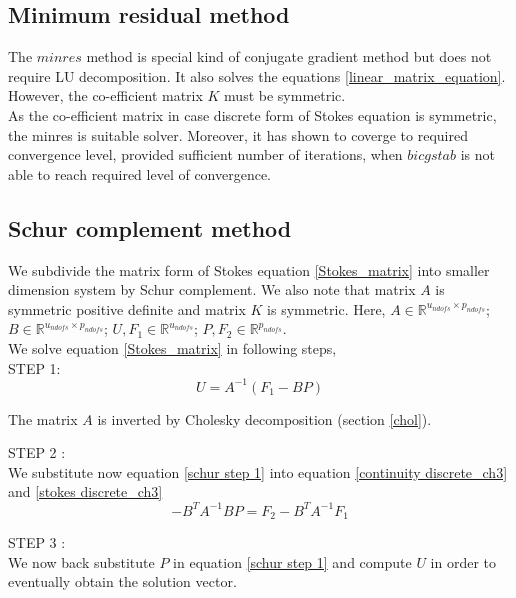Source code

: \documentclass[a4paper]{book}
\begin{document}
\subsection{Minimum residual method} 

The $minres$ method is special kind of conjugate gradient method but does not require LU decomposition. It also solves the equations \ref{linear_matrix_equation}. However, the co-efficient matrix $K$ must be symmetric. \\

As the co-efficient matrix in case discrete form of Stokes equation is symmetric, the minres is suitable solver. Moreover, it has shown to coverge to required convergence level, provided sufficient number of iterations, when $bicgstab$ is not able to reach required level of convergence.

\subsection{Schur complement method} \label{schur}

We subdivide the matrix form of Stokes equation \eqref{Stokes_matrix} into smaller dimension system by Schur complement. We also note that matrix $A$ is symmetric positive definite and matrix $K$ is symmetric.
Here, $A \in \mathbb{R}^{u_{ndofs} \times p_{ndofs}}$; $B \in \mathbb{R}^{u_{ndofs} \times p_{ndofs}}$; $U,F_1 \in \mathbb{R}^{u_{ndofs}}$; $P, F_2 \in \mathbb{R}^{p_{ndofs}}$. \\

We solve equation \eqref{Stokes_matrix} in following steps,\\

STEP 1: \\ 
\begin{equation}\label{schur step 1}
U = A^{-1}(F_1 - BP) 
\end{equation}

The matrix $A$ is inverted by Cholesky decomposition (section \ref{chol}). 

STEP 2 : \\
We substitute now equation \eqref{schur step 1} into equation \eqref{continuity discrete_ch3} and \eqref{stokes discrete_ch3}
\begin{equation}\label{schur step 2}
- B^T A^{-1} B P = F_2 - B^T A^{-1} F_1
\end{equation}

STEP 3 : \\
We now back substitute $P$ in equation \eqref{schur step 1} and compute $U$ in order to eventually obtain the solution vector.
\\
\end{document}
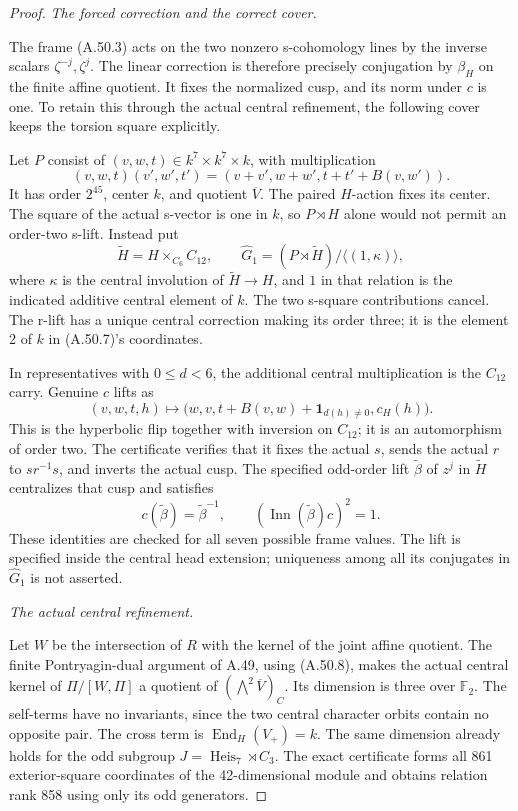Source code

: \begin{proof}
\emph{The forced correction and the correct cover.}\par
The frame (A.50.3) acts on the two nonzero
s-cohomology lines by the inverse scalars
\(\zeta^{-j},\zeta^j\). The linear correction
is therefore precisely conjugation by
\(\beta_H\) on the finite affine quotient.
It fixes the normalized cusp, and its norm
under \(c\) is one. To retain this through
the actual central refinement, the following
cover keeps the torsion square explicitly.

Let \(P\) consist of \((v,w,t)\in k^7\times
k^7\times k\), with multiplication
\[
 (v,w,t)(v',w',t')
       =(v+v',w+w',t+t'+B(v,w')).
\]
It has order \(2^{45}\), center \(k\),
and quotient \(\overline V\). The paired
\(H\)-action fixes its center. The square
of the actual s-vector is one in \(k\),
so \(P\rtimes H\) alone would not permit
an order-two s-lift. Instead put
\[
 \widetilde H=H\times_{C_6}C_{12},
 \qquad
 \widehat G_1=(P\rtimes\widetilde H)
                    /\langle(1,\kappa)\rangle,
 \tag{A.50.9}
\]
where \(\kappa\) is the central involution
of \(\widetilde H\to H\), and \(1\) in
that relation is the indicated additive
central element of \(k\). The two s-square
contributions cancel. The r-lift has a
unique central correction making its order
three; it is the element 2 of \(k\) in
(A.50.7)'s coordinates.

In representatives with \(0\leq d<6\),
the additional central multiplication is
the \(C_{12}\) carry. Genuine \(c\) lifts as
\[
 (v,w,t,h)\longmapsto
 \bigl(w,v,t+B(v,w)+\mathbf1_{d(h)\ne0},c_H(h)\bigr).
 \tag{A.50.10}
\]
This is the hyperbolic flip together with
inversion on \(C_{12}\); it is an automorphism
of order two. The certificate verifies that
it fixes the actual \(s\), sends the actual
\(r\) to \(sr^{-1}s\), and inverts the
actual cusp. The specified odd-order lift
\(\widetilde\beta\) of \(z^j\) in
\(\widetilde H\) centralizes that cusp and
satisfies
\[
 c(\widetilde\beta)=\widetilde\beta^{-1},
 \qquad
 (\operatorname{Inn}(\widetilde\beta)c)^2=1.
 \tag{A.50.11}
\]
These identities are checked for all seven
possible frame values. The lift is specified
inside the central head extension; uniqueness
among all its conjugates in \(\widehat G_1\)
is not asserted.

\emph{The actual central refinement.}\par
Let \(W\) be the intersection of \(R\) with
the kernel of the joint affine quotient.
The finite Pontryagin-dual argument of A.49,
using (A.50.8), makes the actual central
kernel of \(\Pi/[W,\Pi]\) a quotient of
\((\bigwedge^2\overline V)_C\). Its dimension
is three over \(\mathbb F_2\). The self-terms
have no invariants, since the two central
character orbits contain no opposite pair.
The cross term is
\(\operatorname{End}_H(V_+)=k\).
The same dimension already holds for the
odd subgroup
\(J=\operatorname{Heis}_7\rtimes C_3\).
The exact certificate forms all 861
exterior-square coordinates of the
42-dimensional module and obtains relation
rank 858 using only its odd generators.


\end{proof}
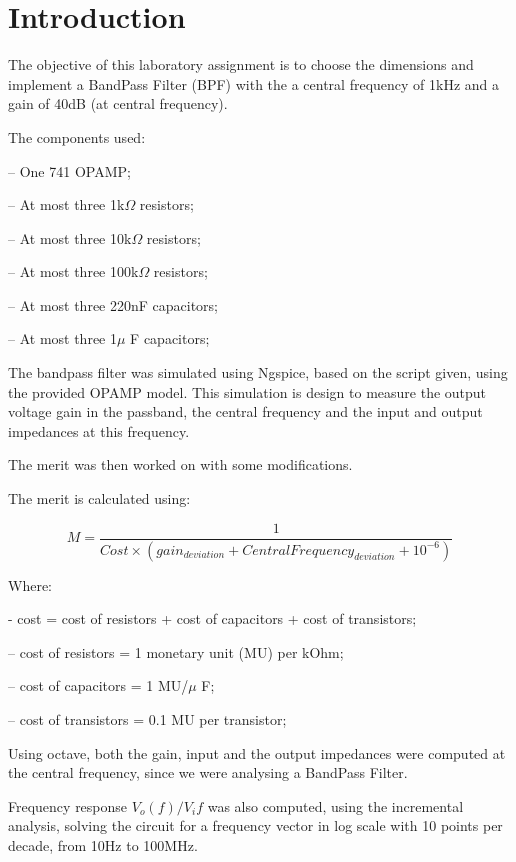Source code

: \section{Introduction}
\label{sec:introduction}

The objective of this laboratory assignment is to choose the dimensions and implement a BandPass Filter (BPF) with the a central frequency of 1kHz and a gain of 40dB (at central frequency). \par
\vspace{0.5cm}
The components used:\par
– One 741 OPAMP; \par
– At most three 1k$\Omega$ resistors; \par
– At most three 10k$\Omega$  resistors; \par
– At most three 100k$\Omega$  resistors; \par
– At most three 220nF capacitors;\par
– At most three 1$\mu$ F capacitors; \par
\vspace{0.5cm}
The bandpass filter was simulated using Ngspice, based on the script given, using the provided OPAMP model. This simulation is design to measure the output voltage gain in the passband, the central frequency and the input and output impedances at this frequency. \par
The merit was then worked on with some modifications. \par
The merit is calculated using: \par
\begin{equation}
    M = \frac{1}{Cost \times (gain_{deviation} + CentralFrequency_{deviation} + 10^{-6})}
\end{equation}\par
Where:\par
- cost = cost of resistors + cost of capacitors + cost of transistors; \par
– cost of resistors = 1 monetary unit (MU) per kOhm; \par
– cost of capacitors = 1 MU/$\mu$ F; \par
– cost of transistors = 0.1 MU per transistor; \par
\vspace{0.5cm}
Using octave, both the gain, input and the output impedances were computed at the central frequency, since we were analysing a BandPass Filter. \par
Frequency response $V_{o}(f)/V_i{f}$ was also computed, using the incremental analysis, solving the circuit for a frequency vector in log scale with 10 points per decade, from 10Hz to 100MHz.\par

* * *

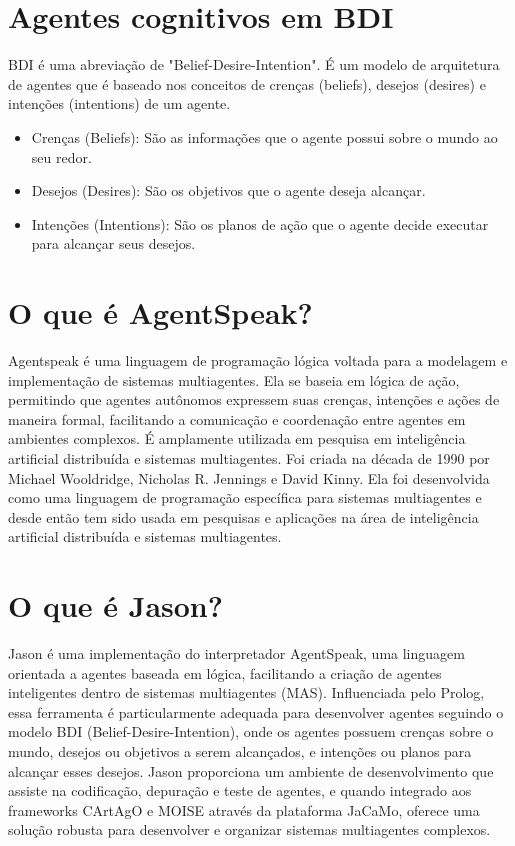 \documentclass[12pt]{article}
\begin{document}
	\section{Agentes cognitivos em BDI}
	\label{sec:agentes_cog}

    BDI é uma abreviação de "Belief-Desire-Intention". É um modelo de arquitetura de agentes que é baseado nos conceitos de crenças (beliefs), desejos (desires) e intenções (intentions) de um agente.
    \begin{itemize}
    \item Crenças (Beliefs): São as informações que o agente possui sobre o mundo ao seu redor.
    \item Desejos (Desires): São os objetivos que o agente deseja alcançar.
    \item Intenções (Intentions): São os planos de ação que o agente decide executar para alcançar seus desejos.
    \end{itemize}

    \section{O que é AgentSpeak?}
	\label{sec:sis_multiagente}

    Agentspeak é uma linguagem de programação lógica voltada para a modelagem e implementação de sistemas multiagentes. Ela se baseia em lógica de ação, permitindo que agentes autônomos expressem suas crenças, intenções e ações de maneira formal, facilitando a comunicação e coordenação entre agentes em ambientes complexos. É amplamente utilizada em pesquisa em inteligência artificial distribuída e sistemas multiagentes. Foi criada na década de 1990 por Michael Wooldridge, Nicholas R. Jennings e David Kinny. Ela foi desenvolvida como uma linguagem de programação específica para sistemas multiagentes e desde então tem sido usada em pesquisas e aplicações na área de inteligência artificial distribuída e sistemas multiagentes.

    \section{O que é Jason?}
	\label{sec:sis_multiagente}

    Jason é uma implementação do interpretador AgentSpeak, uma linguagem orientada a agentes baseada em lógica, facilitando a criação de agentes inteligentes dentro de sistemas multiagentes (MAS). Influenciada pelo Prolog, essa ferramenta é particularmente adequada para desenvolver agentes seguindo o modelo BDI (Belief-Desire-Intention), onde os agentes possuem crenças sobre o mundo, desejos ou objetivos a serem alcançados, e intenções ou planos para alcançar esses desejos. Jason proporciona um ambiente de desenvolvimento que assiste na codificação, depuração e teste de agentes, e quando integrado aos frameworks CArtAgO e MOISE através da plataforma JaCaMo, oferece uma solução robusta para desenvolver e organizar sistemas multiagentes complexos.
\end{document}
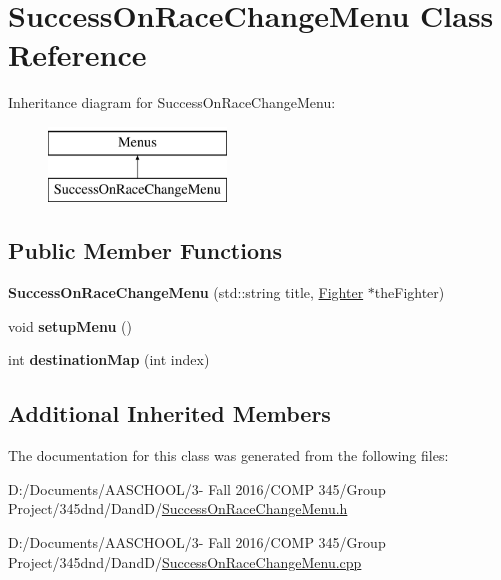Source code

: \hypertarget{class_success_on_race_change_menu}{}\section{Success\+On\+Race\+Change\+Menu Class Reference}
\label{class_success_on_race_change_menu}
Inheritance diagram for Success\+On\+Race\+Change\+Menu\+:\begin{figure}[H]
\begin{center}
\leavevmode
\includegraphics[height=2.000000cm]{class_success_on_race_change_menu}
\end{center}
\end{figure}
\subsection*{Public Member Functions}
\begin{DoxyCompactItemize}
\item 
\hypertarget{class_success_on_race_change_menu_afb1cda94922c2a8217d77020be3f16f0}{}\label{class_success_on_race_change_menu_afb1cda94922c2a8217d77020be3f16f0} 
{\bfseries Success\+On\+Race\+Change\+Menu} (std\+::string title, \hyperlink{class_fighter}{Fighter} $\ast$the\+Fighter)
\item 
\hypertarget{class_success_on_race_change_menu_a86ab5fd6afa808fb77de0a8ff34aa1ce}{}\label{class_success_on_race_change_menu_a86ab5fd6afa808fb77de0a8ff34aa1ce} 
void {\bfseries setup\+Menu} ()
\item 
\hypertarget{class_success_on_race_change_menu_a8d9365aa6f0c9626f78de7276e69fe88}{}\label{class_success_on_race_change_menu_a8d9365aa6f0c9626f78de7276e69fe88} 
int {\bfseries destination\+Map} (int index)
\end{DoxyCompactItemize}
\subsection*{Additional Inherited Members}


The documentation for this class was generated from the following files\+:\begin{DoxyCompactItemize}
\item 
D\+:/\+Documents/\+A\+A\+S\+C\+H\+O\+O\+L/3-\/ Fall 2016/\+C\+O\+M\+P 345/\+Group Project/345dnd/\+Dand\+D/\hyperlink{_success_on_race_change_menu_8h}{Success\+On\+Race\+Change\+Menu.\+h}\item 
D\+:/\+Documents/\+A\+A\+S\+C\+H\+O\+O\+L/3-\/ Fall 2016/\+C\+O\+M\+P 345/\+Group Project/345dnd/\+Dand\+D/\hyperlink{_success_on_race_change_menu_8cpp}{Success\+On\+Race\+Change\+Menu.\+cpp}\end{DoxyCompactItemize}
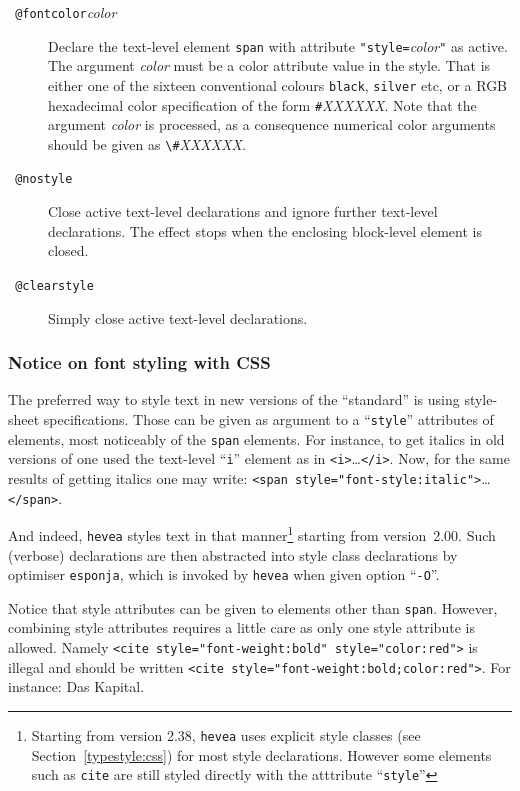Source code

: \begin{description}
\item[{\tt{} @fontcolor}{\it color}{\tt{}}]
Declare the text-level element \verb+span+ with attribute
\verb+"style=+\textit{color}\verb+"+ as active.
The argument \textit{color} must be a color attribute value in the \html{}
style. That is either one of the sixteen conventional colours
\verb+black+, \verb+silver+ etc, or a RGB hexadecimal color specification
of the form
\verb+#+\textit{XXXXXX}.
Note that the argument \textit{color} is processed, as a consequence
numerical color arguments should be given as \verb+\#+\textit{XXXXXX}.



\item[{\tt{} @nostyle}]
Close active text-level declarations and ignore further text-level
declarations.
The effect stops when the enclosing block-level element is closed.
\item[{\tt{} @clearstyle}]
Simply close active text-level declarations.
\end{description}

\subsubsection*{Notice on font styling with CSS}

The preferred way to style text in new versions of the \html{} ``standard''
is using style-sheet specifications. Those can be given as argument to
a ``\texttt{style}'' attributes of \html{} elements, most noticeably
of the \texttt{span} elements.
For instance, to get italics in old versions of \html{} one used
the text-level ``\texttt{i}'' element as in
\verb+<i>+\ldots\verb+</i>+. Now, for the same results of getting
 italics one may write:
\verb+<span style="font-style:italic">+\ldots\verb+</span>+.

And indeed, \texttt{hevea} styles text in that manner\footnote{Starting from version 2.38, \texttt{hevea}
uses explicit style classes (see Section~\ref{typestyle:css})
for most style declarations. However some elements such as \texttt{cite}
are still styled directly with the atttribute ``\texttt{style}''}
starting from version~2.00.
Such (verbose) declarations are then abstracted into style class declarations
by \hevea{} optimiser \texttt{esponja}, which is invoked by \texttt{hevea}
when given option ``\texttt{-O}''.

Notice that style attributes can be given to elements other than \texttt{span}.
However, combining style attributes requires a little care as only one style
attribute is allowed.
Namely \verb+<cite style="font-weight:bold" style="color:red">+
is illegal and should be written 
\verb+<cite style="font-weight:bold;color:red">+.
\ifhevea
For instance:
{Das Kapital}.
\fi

Exercise prompt
Wherever the string "description" appears in the entries, copy that line.

Finished exercise
: \begin{description}
\end{description}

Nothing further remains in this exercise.